The heat and humidity made the air thick, oppressive, but it was tolerable here in the golf cart with the faded canvas top providing shade. Jake stuck to piloting the cart while Flap drove, chipped and putted.
“Hotter than hell,” Jake told Flap.
“Yeah. Fucking tropical rain forest.”
“Jungle.”
“Rain forest. Nobody gives a shit about jungle, but they bleed copious dollars over rain forest.”
“Why is that?”
“I dunno. I got a seven on that last hole.”
“That’s a lot of strokes. You aren’t very good at this.”
“When I play golf, I play a lot of it. The object of the game is whacking the ball.”
“Keep your own score. I’m just driving.”
“Driver has to keep score. That’s the way it’s done at all the top clubs. Pebble Beach, Inverness, everywhere. Gimme a six on the first hole and a seven on this one.”

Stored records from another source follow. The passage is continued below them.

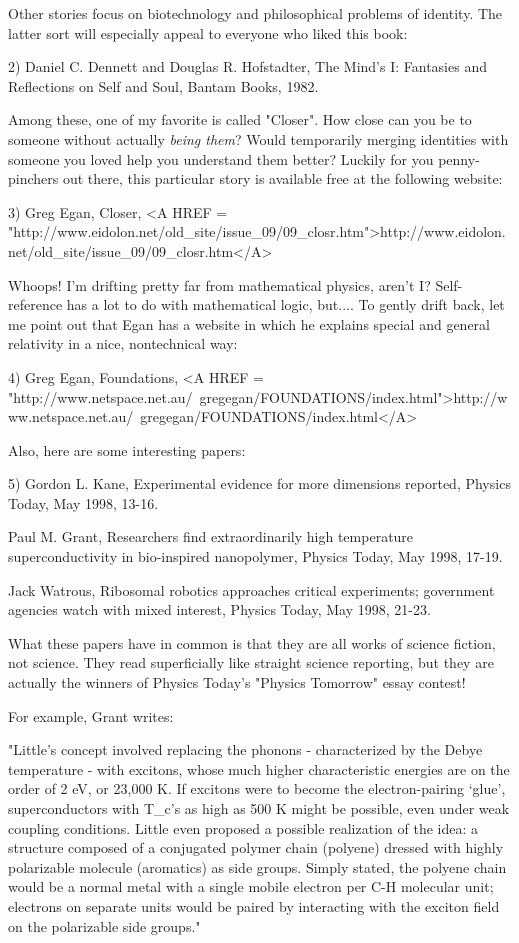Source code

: Other stories focus on biotechnology and philosophical problems of
identity.   The latter sort will especially appeal to everyone who
liked this book:

2) Daniel C. Dennett and Douglas R. Hofstadter, The Mind's I: Fantasies
and Reflections on Self and Soul, Bantam Books, 1982.

Among these, one of my favorite is called "Closer".  How close can you
be to someone without actually \emph{being them}?  Would temporarily merging
identities with someone you loved help you understand them better?
Luckily for you penny-pinchers out there, this particular story is
available free at the following website:

3) Greg Egan, Closer, <A HREF = "http://www.eidolon.net/old_site/issue_09/09_closr.htm">http://www.eidolon.net/old_site/issue_09/09_closr.htm</A>

Whoops!  I'm drifting pretty far from mathematical physics, aren't I?
Self-reference has a lot to do with mathematical logic, but....  To
gently drift back, let me point out that Egan has a website in which he
explains special and general relativity in a nice, nontechnical way:

4) Greg Egan, Foundations, 
<A HREF = "http://www.netspace.net.au/~gregegan/FOUNDATIONS/index.html">http://www.netspace.net.au/~gregegan/FOUNDATIONS/index.html</A>

Also, here are some interesting papers:

5) Gordon L. Kane, Experimental evidence for more dimensions reported,
Physics Today, May 1998, 13-16.

Paul M. Grant, Researchers find extraordinarily high temperature
superconductivity in bio-inspired nanopolymer, Physics Today, May
1998, 17-19.

Jack Watrous, Ribosomal robotics approaches critical experiments;
government agencies watch with mixed interest, Physics Today, May
1998, 21-23.

What these papers have in common is that they are all works of science
fiction, not science.  They read superficially like straight science
reporting, but they are actually the winners of Physics Today's "Physics
Tomorrow" essay contest!

For example, Grant writes:

"Little's concept involved replacing the phonons - characterized by the
Debye temperature - with excitons, whose much higher characteristic
energies are on the order of 2 eV, or 23,000 K.  If excitons were to
become the electron-pairing `glue', superconductors with T_c's as high
as 500 K might be possible, even under weak coupling conditions.  Little
even proposed a possible realization of the idea: a structure composed
of a conjugated polymer chain (polyene) dressed with highly polarizable
molecule (aromatics) as side groups.  Simply stated, the polyene chain
would be a normal metal with a single mobile electron per C-H molecular
unit; electrons on separate units would be paired by interacting with
the exciton field on the polarizable side groups."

“You wouldn’t cheat, would you?”
“Who? Me? Of course I’d cheat. I’m a nigger, remember?”
Jake wrote down the numbers and put the cart in motion. “You shouldn’t call yourself a nigger. It isn’t right.”
“What do you know about it? I’m the black man.”
“Yeah, but I have to listen to it. And I don’t like the word.”
“Bet you used it some yourself.”
“When I was a kid, yeah. But I don’t like it.”
“Just drink and drive. It’s too damn hot to think.”
“Don’t use that word. I mean it.”
“If it’ll make you happy.”
“I’m out of booze.”
“Well, you can get drunk tonight. Right now you can sit half-tanked and enjoy the pleasure of watching the world’s greatest black colored Negro African-American golfer while you contemplate your many heinous sins.”
“It seemed like a good day for a drunk.”
“I’ve had days like that.”
The problem was, Jake finally admitted to himself, somewhere along the fourth fairway, that he had no dreams. Everyone needs dreams, goals to work toward, and he didn’t have any. That fact, and the gin, depressed him profoundly.
He didn’t want to be skipper of a squadron, or an admiral, or a farmer. Nor did he want to be an executive vice president in charge of something or other for some grand, important corporation, luxuriating in his new Buick and his generous expense account and his comfortable semi-custom house in an upscale real estate development and his blond wife with the big smile, big tits and purse full of supermarket coupons. He didn’t want a stock portfolio and he didn’t want to spend his mornings poring over the Wall Street Journal to see how rich he was. Just for the record, he also didn’t give a damn about French novels and doubted if he ever could.
He didn’t want anything. And he didn’t want to be anything.
What in hell do people do who don’t have any dreams?
True, he had once wanted to be a good attack pilot. To walk into the ready room and be accepted as an equal by the best aerial warriors in the world. He had achieved that ambition. And found it wasn’t worth a mouthful of warm spit.
He had worked awful hard to get there, though.
That was something. He had wanted something and worked hard enough to earn it. And he was still alive. So many of them weren’t. He was.
That was something, wasn’t it?
He was still thinking about that two holes later when Flap dropped into the right seat of the cart after a tee shot and said, “There’s somebody in the jungle up by the next hole.”
“How do you know?”
“Two big birds flew out of there while I was in the tee box.”
“Birds fly all the time,” Jake pointed out. “That’s the jungle. There’s zillions of ’em.”